Simply put, it has everything with what we tell the body to do. We send signals all the time by our environment, food choices, meal timing, and mindset far more than by how many calories we eat. Getting back to the example above, the signals he is sending to his body is that there will be…from now on and for who knows how long, only about 2200 calories coming in on a daily basis in conjunction with far more exercise than he is used to. The body will adjust to this, and start shutting down. It will slow the metabolism through various mechanisms so that it will now only burn 2200 calories a day instead of maybe 2500 calories a day that it did before. Feeling cold, tired, hungry and unmotivated is a guarantee. Moreover, if he starts eating the same amount of calories as he used to, which he will when he stops making progress, he will gain even more weight and he will have adjusted his “set point” even lower than it was before. These are the signals he is sending to the body.

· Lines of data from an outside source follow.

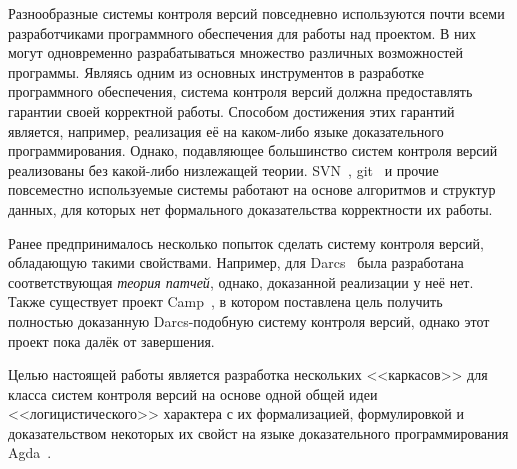 \startprefacepage

Разнообразные системы контроля версий повседневно используются почти
всеми разработчиками программного обеспечения для работы над проектом.
В них могут одновременно разрабатываться множество различных
возможностей программы. Являясь одним из основных инструментов в
разработке программного обеспечения, система контроля версий должна
предоставлять гарантии своей корректной работы. Способом достижения
этих гарантий является, например, реализация её на каком-либо языке
доказательного программирования. Однако, подавляющее большинство
систем контроля версий реализованы без какой-либо низлежащей теории.
SVN~\cite{svnbook}, git~\cite{git} и прочие повсеместно используемые
системы работают на основе алгоритмов и структур данных, для которых
нет формального доказательства корректности их работы.



Ранее предпринималось несколько попыток сделать систему контроля
версий, обладающую такими свойствами. Например, для Darcs~\cite{darcs}
была разработана соответствующая \emph{теория патчей}, однако,
доказанной реализации у неё нет. Также существует проект
Camp~\cite{camp}, в котором поставлена цель получить полностью
доказанную Darcs-подобную систему контроля версий, однако этот проект
пока далёк от завершения.

Целью настоящей работы является разработка нескольких <<каркасов>> для
класса систем контроля версий на основе одной общей идеи
<<логицистического>> характера с их формализацией, формулировкой и
доказательством некоторых их свойст на языке доказательного
программирования Agda~\cite{agda}.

This is not what we want. We want to send the signal to the body to use fat for energy…and keep a high metabolism. If we do this successfully, the appetite will self regulate and there would be no need to worry about both counting calories and attempting to maintain an unsustainable exercise regimen. As mentioned earlier, this can be done with the right food choices and better meal patterning.
Considering that fat loss is the main objective, we design the eating plan to accomplish that in a nutrient dense, healthy and sustainable way. Understanding that food choices, indulgences, and culture strongly influence eating patterns, we take these points into consideration to make the journey to healthful eating a seamless process.